With the encouragement and help of his wife, Eleanor, and political confidant,
Louis Howe, Roosevelt resumed his political career. In 1924 he nominated Governor Alfred
E. Smith of New York for president at the Democratic National Convention, but Smith lost
the nomination to John W. Davis. In 1928 Smith became the Democratic candidate for
president and arranged for Roosevelt's nomination to succeed him as governor of New York.
Smith lost the election to Herbert Hoover; but Roosevelt was elected governor.
In the late 1930s, spurred by Adolf Hitler's aggression in Europe and Japanese
expansionism in the Pacific, Franklin Delano Roosevelt moved the United States back toward
engagement in world affairs. He was restrained, however, by the persistence of strong
isolationist sentiment among the voters and by congressional passage of a series of
neutrality laws intended to prevent American involvement in a second world war. Roosevelt
won the contest when, alarmed by Germany's defeat of France in 1940, Congress passed his
lend-lease legislation to help Great Britain's continued resistance to the Germans. The
Japanese attack on Pearl Harbor on December 7, 1941, brought the United States into the
war on the side of Britain and the Soviet Union.
Roosevelt framed his diplomatic objectives as wartime leader in a series of
wartime conferences. In collaboration with Winston Churchill he explained Anglo-American
war aims in August 1941 in the form of the Atlantic Charter. It denied territorial
ambitions, favored self-government and liberal international trade arrangements, and
pledged freedom from want and permanent security against aggression. At Casablanca,
Morocco, in January 1943, Roosevelt and Churchill insisted on Germany's unconditional
surrender as a means of preventing the enemy's future military resurgence. The Quebec
Conference (August 1943) planned the Normandy invasion. At Moscow (October 1943) the
Allied foreign ministers approved in principle a postwar organization for world security.

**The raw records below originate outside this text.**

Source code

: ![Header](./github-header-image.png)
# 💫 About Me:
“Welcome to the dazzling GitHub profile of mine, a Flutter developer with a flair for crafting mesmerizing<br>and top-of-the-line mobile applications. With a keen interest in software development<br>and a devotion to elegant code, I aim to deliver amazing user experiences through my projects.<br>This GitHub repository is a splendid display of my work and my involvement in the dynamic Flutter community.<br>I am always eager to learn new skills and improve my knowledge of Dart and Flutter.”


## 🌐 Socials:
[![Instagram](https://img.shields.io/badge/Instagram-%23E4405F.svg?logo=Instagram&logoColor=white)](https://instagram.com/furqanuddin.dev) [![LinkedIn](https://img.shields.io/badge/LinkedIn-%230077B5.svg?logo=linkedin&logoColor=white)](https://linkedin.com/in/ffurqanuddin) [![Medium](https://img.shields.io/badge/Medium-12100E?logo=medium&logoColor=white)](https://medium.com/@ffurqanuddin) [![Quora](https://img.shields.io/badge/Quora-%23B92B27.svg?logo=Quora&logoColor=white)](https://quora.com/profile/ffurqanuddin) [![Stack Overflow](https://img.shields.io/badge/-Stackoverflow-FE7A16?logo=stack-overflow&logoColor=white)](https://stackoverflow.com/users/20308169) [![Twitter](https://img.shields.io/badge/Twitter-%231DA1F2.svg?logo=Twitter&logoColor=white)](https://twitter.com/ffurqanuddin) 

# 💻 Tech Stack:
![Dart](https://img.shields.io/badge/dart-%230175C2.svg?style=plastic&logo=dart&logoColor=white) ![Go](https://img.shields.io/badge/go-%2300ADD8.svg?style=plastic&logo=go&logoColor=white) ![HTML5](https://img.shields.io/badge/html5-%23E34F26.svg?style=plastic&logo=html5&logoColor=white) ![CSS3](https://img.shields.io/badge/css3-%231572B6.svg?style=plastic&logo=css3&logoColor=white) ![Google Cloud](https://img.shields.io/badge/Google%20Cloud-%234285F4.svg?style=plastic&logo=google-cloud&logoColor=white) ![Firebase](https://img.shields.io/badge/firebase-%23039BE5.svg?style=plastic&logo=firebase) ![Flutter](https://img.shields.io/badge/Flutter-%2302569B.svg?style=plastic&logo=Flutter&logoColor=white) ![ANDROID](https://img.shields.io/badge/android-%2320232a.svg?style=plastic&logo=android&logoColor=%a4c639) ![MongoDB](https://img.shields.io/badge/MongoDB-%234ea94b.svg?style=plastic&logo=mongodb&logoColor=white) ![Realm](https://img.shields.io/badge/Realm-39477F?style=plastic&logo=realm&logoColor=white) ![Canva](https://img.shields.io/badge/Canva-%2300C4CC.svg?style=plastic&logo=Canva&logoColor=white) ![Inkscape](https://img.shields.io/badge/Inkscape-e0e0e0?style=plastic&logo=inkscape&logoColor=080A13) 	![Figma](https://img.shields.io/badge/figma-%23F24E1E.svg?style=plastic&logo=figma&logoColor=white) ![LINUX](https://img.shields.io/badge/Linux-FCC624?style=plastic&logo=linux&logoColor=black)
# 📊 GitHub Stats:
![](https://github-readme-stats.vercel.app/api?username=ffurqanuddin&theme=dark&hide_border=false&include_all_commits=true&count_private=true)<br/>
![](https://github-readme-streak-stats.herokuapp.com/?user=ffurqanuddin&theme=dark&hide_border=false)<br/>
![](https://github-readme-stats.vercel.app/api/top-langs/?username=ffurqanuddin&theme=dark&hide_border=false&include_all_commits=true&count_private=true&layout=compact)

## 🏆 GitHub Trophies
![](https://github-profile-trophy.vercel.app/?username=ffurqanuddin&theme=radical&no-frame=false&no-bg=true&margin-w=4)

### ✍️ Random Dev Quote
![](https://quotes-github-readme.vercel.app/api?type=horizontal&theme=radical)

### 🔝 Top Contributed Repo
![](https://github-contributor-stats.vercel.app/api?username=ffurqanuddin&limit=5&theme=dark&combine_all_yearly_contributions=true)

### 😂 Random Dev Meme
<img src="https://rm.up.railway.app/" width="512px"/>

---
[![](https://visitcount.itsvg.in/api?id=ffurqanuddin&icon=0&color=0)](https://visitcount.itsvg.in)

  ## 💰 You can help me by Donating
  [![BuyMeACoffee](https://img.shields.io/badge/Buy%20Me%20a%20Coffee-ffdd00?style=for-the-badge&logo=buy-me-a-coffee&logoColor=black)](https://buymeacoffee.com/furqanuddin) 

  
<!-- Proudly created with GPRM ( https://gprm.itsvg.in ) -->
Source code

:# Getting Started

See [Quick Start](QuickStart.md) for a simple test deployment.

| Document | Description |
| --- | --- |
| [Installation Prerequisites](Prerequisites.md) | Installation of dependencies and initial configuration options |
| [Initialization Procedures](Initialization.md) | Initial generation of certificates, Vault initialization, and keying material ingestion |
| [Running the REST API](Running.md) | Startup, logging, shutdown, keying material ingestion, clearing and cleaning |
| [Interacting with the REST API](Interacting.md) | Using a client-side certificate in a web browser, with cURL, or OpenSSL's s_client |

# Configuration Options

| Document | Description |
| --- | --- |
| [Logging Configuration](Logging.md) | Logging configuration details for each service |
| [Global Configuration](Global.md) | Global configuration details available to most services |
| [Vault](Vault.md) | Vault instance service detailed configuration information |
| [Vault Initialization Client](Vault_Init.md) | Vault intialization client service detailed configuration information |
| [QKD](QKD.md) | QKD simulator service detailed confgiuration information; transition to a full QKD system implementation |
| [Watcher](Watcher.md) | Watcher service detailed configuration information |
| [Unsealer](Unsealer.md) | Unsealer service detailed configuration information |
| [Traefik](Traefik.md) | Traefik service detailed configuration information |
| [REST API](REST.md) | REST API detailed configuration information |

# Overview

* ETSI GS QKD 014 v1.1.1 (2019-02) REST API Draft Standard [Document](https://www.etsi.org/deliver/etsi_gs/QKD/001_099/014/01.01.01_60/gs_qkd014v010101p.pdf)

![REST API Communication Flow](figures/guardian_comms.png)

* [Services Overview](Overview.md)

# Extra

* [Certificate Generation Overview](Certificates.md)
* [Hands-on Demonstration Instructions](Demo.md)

Military strategy and the problem of postwar Germany came under discussion at Tehran
(Teheran) (November-December 1943) and Québec (September 1944). Finally, at Yalta in the
USSR (February 1945), Roosevelt, Churchill, and Joseph Stalin broached their plans for a
postwar world. In the process, Roosevelt pressed for admission of China to the Allied
councils as a major power, liberalization of international trade as a means of preventing
future wars, and creation of a United Nations organization as a mechanism for preserving
peace. He did not, however, see the end of the war. Franklin died of a cerebral hemorrhage
at Warm Springs, Georgia, on April 12, 1945.